To certify an apiary organic, the manner of dealing with diseases needs also to forswear all artificial chemicals. Naturally, the world of diseases and treatments is full of artificial chemicals, often created with the sole intention of beating the disease, rather than staying natural. There are even bee diseases that necessitate an inorganic treatment, thereby losing a beekeeper his/her organic certification should their bees be unlucky enough to succumb to such diseases.
That said, there are organic treatments available for the most common bee diseases and regulating bodies for organic certification will insist that beekeepers use them. Varroa mite disease, for example, can be very effectively treated with certain essential oils and organic acids. The use of resistant bee varieties that are immune to certain diseases is also encouraged (see below).
To enforce such strictures placed on beekeepers within several different areas of their discipline, organic farming regulating bodies require meticulous records of feeding, disease treatment, and other processes that are carried out by the beekeeper. Accordingly, the progress of any diseases and how these are treated need to be logged and presented to these bodies. Maps even need to be kept to allow easy inspection by the relevant authorities.
Types of Bees
Not all bees are created equal – and bee breeders have a big part in this. For organic apiculture, there is a strong emphasis on the use of specific bee varieties that are known to be better at ensuring the “organic” nature of their eventual produce. This article here represents a great run down on the different types of bee stocks that are frequently used in apiculture.

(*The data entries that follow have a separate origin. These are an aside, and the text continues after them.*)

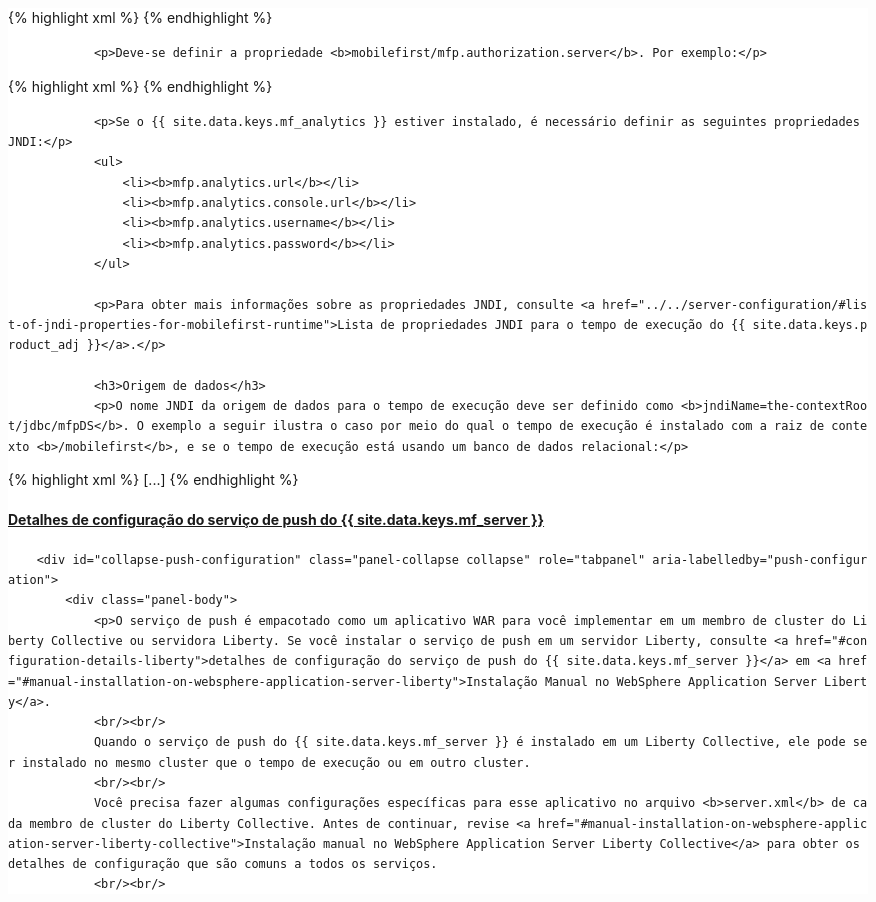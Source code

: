 {% highlight xml %}
<jndiEntry jndiName="mobilefirst/mfp.analytics.url" value="http://localhost:9080/analytics-service/rest"/>
{% endhighlight %}

                <p>Deve-se definir a propriedade <b>mobilefirst/mfp.authorization.server</b>. Por exemplo:</p>
{% highlight xml %}
<jndiEntry jndiName="mobilefirst/mfp.authorization.server" value="embedded"/>
{% endhighlight %}

                <p>Se o {{ site.data.keys.mf_analytics }} estiver instalado, é necessário definir as seguintes propriedades JNDI:</p>
                <ul>   
                    <li><b>mfp.analytics.url</b></li>
                    <li><b>mfp.analytics.console.url</b></li>
                    <li><b>mfp.analytics.username</b></li>
                    <li><b>mfp.analytics.password</b></li>
                </ul>

                <p>Para obter mais informações sobre as propriedades JNDI, consulte <a href="../../server-configuration/#list-of-jndi-properties-for-mobilefirst-runtime">Lista de propriedades JNDI para o tempo de execução do {{ site.data.keys.product_adj }}</a>.</p>

                <h3>Origem de dados</h3>
                <p>O nome JNDI da origem de dados para o tempo de execução deve ser definido como <b>jndiName=the-contextRoot/jdbc/mfpDS</b>. O exemplo a seguir ilustra o caso por meio do qual o tempo de execução é instalado com a raiz de contexto <b>/mobilefirst</b>, e se o tempo de execução está usando um banco de dados relacional:</p>

{% highlight xml %}
<dataSource jndiName="mobilefirst/jdbc/mfpDS" transactional="false">
  [...]
</dataSource>
{% endhighlight %}
            </div>
        </div>
    </div>
    <div class="panel panel-default">
        <div class="panel-heading" role="tab" id="push-configuration">
            <h4 class="panel-title">
                <a role="button" data-toggle="collapse" data-parent="#manual-installation-liberty-collective" href="#collapse-push-configuration" aria-expanded="true" aria-controls="collapse-push-configuration"><b>Detalhes de configuração do serviço de push do {{ site.data.keys.mf_server }}</b></a>
            </h4>
        </div>

        <div id="collapse-push-configuration" class="panel-collapse collapse" role="tabpanel" aria-labelledby="push-configuration">
            <div class="panel-body">
                <p>O serviço de push é empacotado como um aplicativo WAR para você implementar em um membro de cluster do Liberty Collective ou servidora Liberty. Se você instalar o serviço de push em um servidor Liberty, consulte <a href="#configuration-details-liberty">detalhes de configuração do serviço de push do {{ site.data.keys.mf_server }}</a> em <a href="#manual-installation-on-websphere-application-server-liberty">Instalação Manual no WebSphere Application Server Liberty</a>.
                <br/><br/>
                Quando o serviço de push do {{ site.data.keys.mf_server }} é instalado em um Liberty Collective, ele pode ser instalado no mesmo cluster que o tempo de execução ou em outro cluster.
                <br/><br/>
                Você precisa fazer algumas configurações específicas para esse aplicativo no arquivo <b>server.xml</b> de cada membro de cluster do Liberty Collective. Antes de continuar, revise <a href="#manual-installation-on-websphere-application-server-liberty-collective">Instalação manual no WebSphere Application Server Liberty Collective</a> para obter os detalhes de configuração que são comuns a todos os serviços.    
                <br/><br/>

There are several reasons why certain bee stocks are preferred by organic beekeepers but resistance to disease is a major one. There are some diseases where the most effective treatment will take the form of an inorganic substance, the use of which would jeopardize the organic classification of the whole apiary.
Thus, the type of bee kept is especially important for organic beekeeping. The Buckfast bee is pretty good at resisting tracheal mite; the Russian bee, varroa – and that matters.
The very construction of beehives is also important for the organic classification of apiaries. These beehives need to be made of natural materials, but this goes far beyond simply using wood. The presence of residue-free honeycombs, from other organic hives of course, need to be used in lieu of anything artificial. Furthermore, walls of wax are usually mandated too, which also needs to be organic.
The contents of your smoker also need to be organic, should you be after that classification. This means your smoker should mainly be filled with things such as dry leaf litter, wood sawdust, dry grass, or corn cobs. There is much that can be put in, and beekeepers often have their own favorite combinations, just so long as it is organic!